[Source material Boundary: Start]

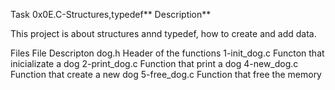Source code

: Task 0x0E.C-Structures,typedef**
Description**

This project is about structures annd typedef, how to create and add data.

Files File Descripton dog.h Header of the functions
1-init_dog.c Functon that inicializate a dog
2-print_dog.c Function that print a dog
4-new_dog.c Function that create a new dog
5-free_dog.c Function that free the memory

[Source material Boundary: End]
[Source material Boundary: Start]

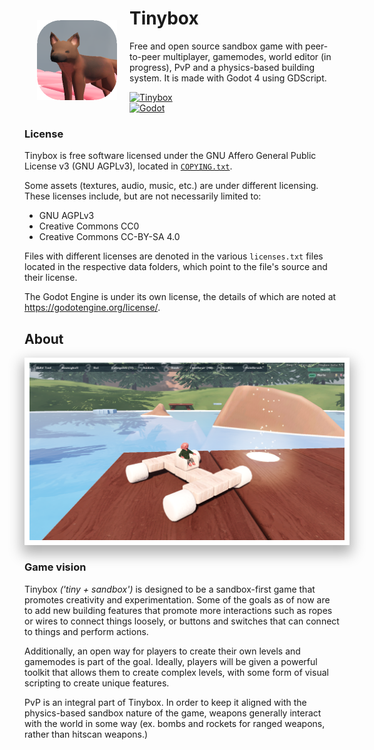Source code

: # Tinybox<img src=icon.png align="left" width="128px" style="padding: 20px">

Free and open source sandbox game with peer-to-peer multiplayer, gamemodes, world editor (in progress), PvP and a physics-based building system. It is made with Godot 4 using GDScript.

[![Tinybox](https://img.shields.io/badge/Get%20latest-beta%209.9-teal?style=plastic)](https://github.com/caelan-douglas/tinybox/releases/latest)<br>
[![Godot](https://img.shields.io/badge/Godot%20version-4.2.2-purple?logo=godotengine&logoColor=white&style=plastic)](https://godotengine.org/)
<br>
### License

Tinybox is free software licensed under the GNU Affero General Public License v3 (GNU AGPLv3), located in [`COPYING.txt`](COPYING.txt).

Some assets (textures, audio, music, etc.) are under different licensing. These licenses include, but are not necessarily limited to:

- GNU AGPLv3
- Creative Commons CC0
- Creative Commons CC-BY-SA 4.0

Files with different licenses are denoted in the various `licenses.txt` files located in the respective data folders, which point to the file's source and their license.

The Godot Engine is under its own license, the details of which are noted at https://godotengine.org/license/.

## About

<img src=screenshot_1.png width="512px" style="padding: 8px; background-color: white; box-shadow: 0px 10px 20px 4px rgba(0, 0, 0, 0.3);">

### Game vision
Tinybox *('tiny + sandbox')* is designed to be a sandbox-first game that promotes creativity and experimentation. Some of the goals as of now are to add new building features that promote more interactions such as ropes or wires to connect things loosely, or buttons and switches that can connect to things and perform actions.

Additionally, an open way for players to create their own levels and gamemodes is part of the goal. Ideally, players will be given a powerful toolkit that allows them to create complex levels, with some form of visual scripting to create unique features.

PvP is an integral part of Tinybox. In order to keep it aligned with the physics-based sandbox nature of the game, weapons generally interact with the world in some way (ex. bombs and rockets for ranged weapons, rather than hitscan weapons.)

[Source material Boundary: End]

» Work order
Once you reach the line with "8px; background-color: white;" in the data above, copy it and every line after it exactly, up to and including the line with "PvP is an integral".

» Response area
<img src=screenshot_1.png width="512px" style="padding: 8px; background-color: white; box-shadow: 0px 10px 20px 4px rgba(0, 0, 0, 0.3);">

### Game vision
Tinybox *('tiny + sandbox')* is designed to be a sandbox-first game that promotes creativity and experimentation. Some of the goals as of now are to add new building features that promote more interactions such as ropes or wires to connect things loosely, or buttons and switches that can connect to things and perform actions.

Additionally, an open way for players to create their own levels and gamemodes is part of the goal. Ideally, players will be given a powerful toolkit that allows them to create complex levels, with some form of visual scripting to create unique features.

PvP is an integral part of Tinybox. In order to keep it aligned with the physics-based sandbox nature of the game, weapons generally interact with the world in some way (ex. bombs and rockets for ranged weapons, rather than hitscan weapons.)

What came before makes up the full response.